## Example data

Load the example dataset, a small and randomly sampled subset of the Cellbench dataset consisting of 3 cell types 895 cells and 894 genes.

`library(Cepo)`

```
## Warning: replacing previous import 'utils::findMatches' by
## 'S4Vectors::findMatches' when loading 'AnnotationDbi'
```

```
library(SingleCellExperiment)
data("cellbench", package = "Cepo")
cellbench
```

```
## class: SingleCellExperiment
## dim: 894 895
## metadata(3): scPipe Biomart log.exprs.offset
## assays(2): counts logcounts
## rownames(894): AP000902.1 TNNI3 ... SCMH1 IGF2BP2
## rowData names(0):
## colnames(895): CELL_000001 CELL_000003 ... CELL_000955 CELL_000965
## colData names(17): unaligned aligned_unmapped ... sizeFactor celltype
## reducedDimNames(0):
## mainExpName: NULL
## altExpNames(0):
```

`cellbench = cellbench[!duplicated(rownames(cellbench)),]`

Columns of the `colData`

indicate the individual id and various metadata for each cell. `colData`

contains `celltype`

labels, which will be required to run *Cepo*. Differential stability analysis performed on the entire cell type repertoire.
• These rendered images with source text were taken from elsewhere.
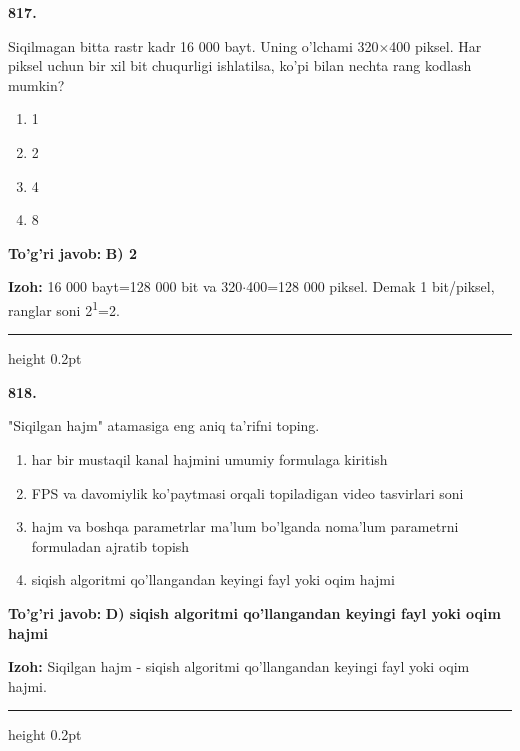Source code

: \documentclass[10pt,a4paper,oneside]{article}
\begin{document}
\noindent\textbf{\color{ink}817.}
\par
Siqilmagan bitta rastr kadr 16 000 bayt. Uning o'lchami 320\ensuremath{\times}400 piksel. Har piksel uchun bir xil bit chuqurligi ishlatilsa, ko'pi bilan nechta rang kodlash mumkin?
\begin{enumerate}[label=\Alph*),leftmargin=9mm]
\item 1
\item 2
\item 4
\item 8
\end{enumerate}
\begin{tcolorbox}[enhanced,breakable,colback=teal!4,colframe=teal!50!black,boxrule=0.5pt,arc=1.1mm,left=3mm,right=3mm,top=1.7mm,bottom=1.7mm,before skip=2mm,after skip=2mm]
\textbf{\color{teal}To'g'ri javob:} \textbf{B) 2}
\par\smallskip
\textbf{Izoh:} 16 000 bayt=128 000 bit va 320\ensuremath{\cdot}400=128 000 piksel. Demak 1 bit/piksel, ranglar soni 2\textsuperscript{1}=2.
\end{tcolorbox}
\vspace{2mm}\hrule height 0.2pt \vspace{3mm}

\noindent\textbf{\color{ink}818.}
\par
"Siqilgan hajm" atamasiga eng aniq ta'rifni toping.
\begin{enumerate}[label=\Alph*),leftmargin=9mm]
\item har bir mustaqil kanal hajmini umumiy formulaga kiritish
\item FPS va davomiylik ko'paytmasi orqali topiladigan video tasvirlari soni
\item hajm va boshqa parametrlar ma'lum bo'lganda noma'lum parametrni formuladan ajratib topish
\item siqish algoritmi qo'llangandan keyingi fayl yoki oqim hajmi
\end{enumerate}
\begin{tcolorbox}[enhanced,breakable,colback=teal!4,colframe=teal!50!black,boxrule=0.5pt,arc=1.1mm,left=3mm,right=3mm,top=1.7mm,bottom=1.7mm,before skip=2mm,after skip=2mm]
\textbf{\color{teal}To'g'ri javob:} \textbf{D) siqish algoritmi qo'llangandan keyingi fayl yoki oqim hajmi}
\par\smallskip
\textbf{Izoh:} Siqilgan hajm - siqish algoritmi qo'llangandan keyingi fayl yoki oqim hajmi.
\end{tcolorbox}
\vspace{2mm}\hrule height 0.2pt \vspace{3mm}
\end{document}
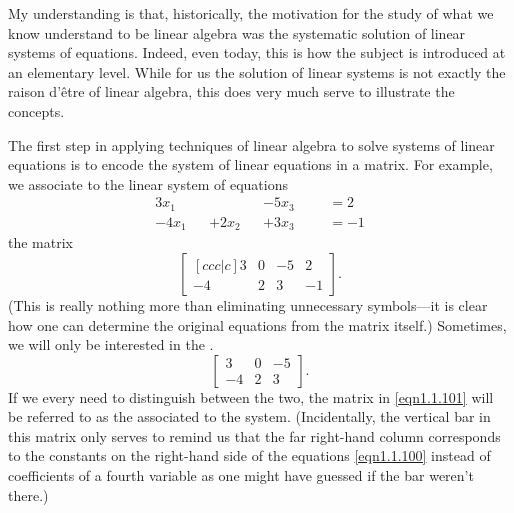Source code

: My understanding is that, historically, the motivation for the study of what we know understand to be linear algebra was the systematic solution of linear systems of equations.  Indeed, even today, this is how the subject is introduced at an elementary level.  While for us the solution of linear systems is not exactly the raison d'être of linear algebra, this does very much serve to illustrate the concepts.

The first step in applying techniques of linear algebra to solve systems of linear equations is to encode the system of linear equations in a matrix.  For example, we associate to the linear system of equations
\begin{subequations}\label{eqn1.1.100}
	\begin{align}
	3x_1 & & & & -5x_3 & & & =2 \\
	-4x_1 & & +2x_2& & +3x_3& & &=-1
	\end{align}
\end{subequations}
the matrix
\begin{equation}\label{eqn1.1.101}
\begin{bmatrix}[c c c | c]3 & 0 & -5 & 2 \\ -4 & 2 & 3 & -1\end{bmatrix}.
\end{equation}
(This is really nothing more than eliminating unnecessary symbols---it is clear how one can determine the original equations from the matrix itself.)  Sometimes, we will only be interested in the .
\begin{equation}
\begin{bmatrix}3 & 0 & -5 \\ -4 & 2 & 3\end{bmatrix}.
\end{equation}
If we every need to distinguish between the two, the matrix in \eqref{eqn1.1.101} will be referred to as the  associated to the system.   (Incidentally, the vertical bar in this matrix only serves to remind us that the far right-hand column corresponds to the constants on the right-hand side of the equations \eqref{eqn1.1.100} instead of coefficients of a fourth variable as one might have guessed if the bar weren't there.)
`colData(cellbench)[1:5,]`

```
## DataFrame with 5 rows and 17 columns
## unaligned aligned_unmapped mapped_to_exon mapped_to_intron
## <integer> <integer> <integer> <integer>
## CELL_000001 167234 8341 526950 40991
## CELL_000003 174510 8608 513021 42270
## CELL_000004 158346 7796 504676 39684
## CELL_000005 159070 6968 486645 38252
## CELL_000006 144914 8610 465126 33435
## ambiguous_mapping mapped_to_ERCC mapped_to_MT number_of_genes
## <integer> <integer> <integer> <numeric>
## CELL_000001 21392 0 22342 11237
## CELL_000003 20170 0 20943 11203
## CELL_000004 18628 0 14021 11237
## CELL_000005 20029 0 14100 10920
## CELL_000006 21732 0 11855 11157
## total_count_per_cell non_mt_percent non_ribo_percent outliers
## <numeric> <numeric> <numeric> <factor>
## CELL_000001 266880 0.823985 0.797096 FALSE
## CELL_000003 251204 0.828956 0.801715 FALSE
## CELL_000004 250040 0.839618 0.816149 FALSE
## CELL_000005 244441 0.838746 0.798577 FALSE
## CELL_000006 235288 0.817904 0.788378 FALSE
## cell_line cell_line_demuxlet demuxlet_cls sizeFactor celltype
## <character> <character> <character> <numeric> <character>
## CELL_000001 HCC827 HCC827 SNG 2.15032 HCC827
## CELL_000003 HCC827 HCC827 SNG 2.00889 HCC827
## CELL_000004 HCC827 HCC827 SNG 2.06447 HCC827
## CELL_000005 HCC827 HCC827 SNG 1.92110 HCC827
## CELL_000006 H1975 H1975 SNG 1.92716 H1975
```

Note that, if cell-type labels are unknown, we would need to cluster cells into groups via some clustering algorithm. In the example dataset, we have 3 cell types, H1975, H2228 and HCC827, all of which are commonly used cell lines of lung adenocarcinomas.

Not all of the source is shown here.